(Saved data entries)
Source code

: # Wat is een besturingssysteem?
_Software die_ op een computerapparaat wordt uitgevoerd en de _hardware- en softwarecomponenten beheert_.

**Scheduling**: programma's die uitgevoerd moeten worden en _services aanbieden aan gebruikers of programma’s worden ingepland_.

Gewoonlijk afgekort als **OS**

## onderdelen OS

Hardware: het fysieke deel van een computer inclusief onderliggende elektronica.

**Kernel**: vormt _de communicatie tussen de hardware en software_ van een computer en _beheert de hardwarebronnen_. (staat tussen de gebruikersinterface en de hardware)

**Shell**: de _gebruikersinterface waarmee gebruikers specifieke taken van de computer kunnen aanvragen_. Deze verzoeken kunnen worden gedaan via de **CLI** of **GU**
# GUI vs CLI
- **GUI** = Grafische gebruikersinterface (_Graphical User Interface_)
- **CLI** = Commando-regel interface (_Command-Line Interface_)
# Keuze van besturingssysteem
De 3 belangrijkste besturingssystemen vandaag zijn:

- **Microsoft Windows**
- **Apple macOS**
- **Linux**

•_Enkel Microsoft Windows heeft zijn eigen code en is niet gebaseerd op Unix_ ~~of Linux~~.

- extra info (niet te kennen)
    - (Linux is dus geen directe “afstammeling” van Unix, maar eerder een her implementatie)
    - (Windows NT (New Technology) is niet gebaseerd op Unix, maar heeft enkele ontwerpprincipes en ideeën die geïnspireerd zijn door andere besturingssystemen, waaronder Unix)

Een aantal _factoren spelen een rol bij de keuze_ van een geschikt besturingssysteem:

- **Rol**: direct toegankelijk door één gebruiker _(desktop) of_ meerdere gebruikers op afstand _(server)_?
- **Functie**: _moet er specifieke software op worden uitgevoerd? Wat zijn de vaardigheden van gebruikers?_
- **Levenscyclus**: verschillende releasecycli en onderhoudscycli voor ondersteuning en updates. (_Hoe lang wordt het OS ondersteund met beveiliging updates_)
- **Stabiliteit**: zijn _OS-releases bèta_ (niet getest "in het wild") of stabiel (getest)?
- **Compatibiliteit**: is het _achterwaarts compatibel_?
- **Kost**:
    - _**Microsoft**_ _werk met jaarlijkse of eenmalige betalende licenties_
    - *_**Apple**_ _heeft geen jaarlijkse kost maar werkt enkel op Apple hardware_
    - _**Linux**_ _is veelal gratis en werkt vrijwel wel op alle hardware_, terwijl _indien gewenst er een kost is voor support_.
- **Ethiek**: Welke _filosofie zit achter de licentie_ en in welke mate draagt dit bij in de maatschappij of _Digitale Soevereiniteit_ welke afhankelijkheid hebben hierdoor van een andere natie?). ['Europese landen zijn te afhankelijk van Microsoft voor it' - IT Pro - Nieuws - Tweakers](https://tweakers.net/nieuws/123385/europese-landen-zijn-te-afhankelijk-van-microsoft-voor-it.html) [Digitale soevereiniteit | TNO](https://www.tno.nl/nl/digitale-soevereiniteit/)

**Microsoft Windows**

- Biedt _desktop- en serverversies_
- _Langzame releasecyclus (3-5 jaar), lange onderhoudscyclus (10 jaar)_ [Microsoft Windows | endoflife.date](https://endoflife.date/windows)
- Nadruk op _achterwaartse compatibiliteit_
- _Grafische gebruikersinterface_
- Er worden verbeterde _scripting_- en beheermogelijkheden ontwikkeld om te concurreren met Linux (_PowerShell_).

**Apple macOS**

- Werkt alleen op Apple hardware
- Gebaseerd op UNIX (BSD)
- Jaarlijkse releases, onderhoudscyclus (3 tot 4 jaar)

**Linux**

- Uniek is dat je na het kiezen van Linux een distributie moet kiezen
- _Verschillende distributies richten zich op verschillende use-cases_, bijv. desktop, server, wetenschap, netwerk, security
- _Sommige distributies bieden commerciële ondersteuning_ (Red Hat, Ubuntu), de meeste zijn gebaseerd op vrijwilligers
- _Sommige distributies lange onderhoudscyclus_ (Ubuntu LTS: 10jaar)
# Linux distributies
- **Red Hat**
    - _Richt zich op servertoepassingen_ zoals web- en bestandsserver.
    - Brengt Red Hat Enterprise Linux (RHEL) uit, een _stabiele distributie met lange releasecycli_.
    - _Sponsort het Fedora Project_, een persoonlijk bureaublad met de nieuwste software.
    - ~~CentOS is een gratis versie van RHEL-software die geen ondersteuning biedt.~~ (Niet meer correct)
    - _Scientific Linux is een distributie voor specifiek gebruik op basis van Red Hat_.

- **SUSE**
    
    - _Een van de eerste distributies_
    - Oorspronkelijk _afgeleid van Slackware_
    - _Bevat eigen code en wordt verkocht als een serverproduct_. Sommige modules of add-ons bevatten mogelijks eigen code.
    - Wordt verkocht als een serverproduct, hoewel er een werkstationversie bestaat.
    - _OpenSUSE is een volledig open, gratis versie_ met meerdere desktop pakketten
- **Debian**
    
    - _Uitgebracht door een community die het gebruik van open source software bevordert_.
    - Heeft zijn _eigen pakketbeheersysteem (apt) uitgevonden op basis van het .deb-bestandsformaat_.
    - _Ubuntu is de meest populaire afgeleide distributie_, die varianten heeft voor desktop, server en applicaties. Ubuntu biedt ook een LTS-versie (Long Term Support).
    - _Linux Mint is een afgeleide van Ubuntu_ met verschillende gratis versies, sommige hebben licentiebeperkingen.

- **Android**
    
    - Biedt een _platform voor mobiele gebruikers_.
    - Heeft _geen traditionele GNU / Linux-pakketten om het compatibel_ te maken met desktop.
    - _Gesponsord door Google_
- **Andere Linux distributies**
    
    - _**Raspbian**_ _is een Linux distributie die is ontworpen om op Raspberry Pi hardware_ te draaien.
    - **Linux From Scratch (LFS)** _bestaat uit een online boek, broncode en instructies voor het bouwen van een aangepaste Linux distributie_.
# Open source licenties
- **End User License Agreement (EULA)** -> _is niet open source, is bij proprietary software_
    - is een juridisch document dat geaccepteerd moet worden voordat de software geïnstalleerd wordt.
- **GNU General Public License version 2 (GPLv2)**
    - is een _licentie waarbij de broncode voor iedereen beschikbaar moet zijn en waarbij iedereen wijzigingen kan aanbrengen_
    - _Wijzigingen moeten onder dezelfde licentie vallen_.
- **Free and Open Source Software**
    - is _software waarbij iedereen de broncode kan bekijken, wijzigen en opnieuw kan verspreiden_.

---

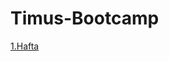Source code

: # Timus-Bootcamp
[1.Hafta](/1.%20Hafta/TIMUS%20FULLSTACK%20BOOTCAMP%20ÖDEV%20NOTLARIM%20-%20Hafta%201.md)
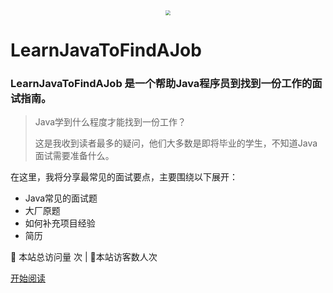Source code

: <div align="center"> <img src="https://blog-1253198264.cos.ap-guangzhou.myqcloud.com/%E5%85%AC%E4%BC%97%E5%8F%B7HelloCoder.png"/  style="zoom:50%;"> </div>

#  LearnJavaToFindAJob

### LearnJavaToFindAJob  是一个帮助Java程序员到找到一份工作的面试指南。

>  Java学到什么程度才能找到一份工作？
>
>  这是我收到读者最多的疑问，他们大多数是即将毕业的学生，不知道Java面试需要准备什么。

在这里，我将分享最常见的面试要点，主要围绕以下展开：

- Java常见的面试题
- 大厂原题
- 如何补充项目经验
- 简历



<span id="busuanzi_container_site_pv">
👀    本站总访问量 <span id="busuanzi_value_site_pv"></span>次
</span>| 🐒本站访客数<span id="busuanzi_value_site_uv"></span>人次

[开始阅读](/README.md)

Task description
Copy the lines of the data above exactly as written, beginning with the line containing "- **Linux From" and ending with the line containing "- is een juridisch", and leave out all other lines.

Task answer
    - **Linux From Scratch (LFS)** _bestaat uit een online boek, broncode en instructies voor het bouwen van een aangepaste Linux distributie_.
# Open source licenties
- **End User License Agreement (EULA)** -> _is niet open source, is bij proprietary software_
    - is een juridisch document dat geaccepteerd moet worden voordat de software geïnstalleerd wordt.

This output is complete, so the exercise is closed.